_Exercise objective:_ Which lines in the records below include the word "level"? Report each of them in full.

-------- Source data --------

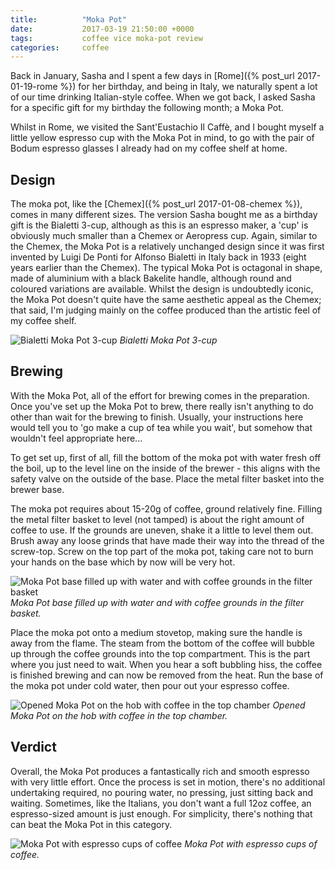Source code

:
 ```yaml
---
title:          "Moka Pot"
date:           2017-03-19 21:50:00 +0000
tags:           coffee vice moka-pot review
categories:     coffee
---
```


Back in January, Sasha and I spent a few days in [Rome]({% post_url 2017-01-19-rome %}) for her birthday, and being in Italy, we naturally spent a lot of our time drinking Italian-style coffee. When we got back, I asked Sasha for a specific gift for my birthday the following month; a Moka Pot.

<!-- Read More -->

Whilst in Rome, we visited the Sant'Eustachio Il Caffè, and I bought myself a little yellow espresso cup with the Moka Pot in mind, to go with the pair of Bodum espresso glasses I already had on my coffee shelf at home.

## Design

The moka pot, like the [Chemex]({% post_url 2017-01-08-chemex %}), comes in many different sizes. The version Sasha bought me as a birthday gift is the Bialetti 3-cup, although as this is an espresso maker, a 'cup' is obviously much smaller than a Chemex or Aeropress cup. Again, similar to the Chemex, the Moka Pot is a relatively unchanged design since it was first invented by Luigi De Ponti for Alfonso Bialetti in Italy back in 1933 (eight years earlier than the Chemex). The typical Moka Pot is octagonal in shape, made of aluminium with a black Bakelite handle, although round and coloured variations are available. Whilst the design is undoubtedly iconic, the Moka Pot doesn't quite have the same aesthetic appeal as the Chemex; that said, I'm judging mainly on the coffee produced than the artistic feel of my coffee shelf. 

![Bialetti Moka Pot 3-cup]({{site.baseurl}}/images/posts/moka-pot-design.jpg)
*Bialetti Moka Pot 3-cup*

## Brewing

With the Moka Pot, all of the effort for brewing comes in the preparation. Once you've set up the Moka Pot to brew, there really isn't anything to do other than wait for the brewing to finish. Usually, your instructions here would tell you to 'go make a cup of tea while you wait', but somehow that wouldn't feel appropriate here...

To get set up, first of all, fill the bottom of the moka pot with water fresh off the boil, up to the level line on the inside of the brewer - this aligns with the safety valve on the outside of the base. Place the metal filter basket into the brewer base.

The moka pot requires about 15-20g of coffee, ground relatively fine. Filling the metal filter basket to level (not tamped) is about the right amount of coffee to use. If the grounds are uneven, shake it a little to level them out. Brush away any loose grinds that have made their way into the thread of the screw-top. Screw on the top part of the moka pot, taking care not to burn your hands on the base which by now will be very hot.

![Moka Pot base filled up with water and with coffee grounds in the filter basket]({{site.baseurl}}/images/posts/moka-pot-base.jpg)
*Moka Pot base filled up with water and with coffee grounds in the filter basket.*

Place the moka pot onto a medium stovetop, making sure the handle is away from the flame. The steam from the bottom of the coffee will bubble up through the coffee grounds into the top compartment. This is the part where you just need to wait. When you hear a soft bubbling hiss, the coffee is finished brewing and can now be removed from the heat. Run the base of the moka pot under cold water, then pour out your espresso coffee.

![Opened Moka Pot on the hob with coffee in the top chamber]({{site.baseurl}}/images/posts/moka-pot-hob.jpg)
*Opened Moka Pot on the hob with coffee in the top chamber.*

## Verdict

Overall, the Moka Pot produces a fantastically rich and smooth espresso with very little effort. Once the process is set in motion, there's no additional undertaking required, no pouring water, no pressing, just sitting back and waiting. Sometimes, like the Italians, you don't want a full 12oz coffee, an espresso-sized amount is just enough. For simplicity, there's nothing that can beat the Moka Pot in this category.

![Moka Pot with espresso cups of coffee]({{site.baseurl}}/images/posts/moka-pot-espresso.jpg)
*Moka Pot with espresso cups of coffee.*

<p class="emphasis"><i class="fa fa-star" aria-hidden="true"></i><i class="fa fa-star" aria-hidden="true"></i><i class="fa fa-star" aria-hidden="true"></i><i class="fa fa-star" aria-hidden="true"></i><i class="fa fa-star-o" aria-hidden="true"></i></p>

--------

_Answer box:_
To get set up, first of all, fill the bottom of the moka pot with water fresh off the boil, up to the level line on the inside of the brewer - this aligns with the safety valve on the outside of the base. Place the metal filter basket into the brewer base.
The moka pot requires about 15-20g of coffee, ground relatively fine. Filling the metal filter basket to level (not tamped) is about the right amount of coffee to use. If the grounds are uneven, shake it a little to level them out. Brush away any loose grinds that have made their way into the thread of the screw-top. Screw on the top part of the moka pot, taking care not to burn your hands on the base which by now will be very hot.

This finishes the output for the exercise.